LS Re: The Lila Squad


Hugo Fjelsted Alroe (alroe@vip.cybercity.dk)
Mon, 23 Mar 1998 18:22:17 +0100


Welcome to the Squad, Struan!

What an entry, reminds me of my brother when he comes visiting - charging
the premises in a loving manner :-)
I am sorry to be brief in the following, I am pressed for time, but I
thought a quick answer was better than none.

I think your main obstacle is the ethical issue. You do talk of the
discarding of dualist metaphysics and determinism, etc., as well, but
hardly in the detailed manner needed for a refusal of MoQ on those grounds.
I am sorry we do not yet have an archieve of the Lila Squad, because these
issues have been discussed in some detail earlier.

I personally find the more metaphysical part of Pirsig's thought to be most
compelling, and I feel most confident arguing the metaphysical questions.
On the ethical issues I am more wary and reluctant. This does not mean that
I find no basis for ethics in the Metaphysics of Quality. Compared to the
other takings on metaphysics that I know of, Pirsig's, and some related
views, are the only ones which bear some vague hope of grounding an ethics.

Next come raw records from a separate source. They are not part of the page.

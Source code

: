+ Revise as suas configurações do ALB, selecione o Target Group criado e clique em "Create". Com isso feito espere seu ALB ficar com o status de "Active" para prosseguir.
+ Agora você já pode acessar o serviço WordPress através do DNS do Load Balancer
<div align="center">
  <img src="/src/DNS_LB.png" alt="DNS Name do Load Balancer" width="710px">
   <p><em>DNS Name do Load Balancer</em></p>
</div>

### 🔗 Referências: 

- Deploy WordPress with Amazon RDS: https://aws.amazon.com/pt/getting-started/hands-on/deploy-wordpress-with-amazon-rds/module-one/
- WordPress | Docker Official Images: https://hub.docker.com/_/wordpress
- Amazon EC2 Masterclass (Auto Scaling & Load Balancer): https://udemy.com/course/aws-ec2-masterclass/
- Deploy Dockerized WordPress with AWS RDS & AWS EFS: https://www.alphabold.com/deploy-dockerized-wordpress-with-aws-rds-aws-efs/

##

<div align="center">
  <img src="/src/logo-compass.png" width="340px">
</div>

I think your quotes from Pirsig shows the dangers of answering ethical
questions based on metaphysics in any categorical way. These are immensely
difficult questions which me must remain humble towards, - Metaphysics of
Quality (MoQ) is no magic spell which makes ethics easy, it may be twisted
and misused, just as any other structure of thought. But before we reject
the possibility of MoQ providing some ground for ethics, lets stop and look
at the alternatives. In my eyes we have three basic paths:
-- No grounding, that is, utter relativism (or emotivism as you call it)
-- Dogmatic grounding, which is the same as cultural relativism (if there
is no grounding but dogmatics, there is no basis for a discussion of ethics
across the cultural borders)
-- Some form of naturalism (I consider MoQ a form of naturalism).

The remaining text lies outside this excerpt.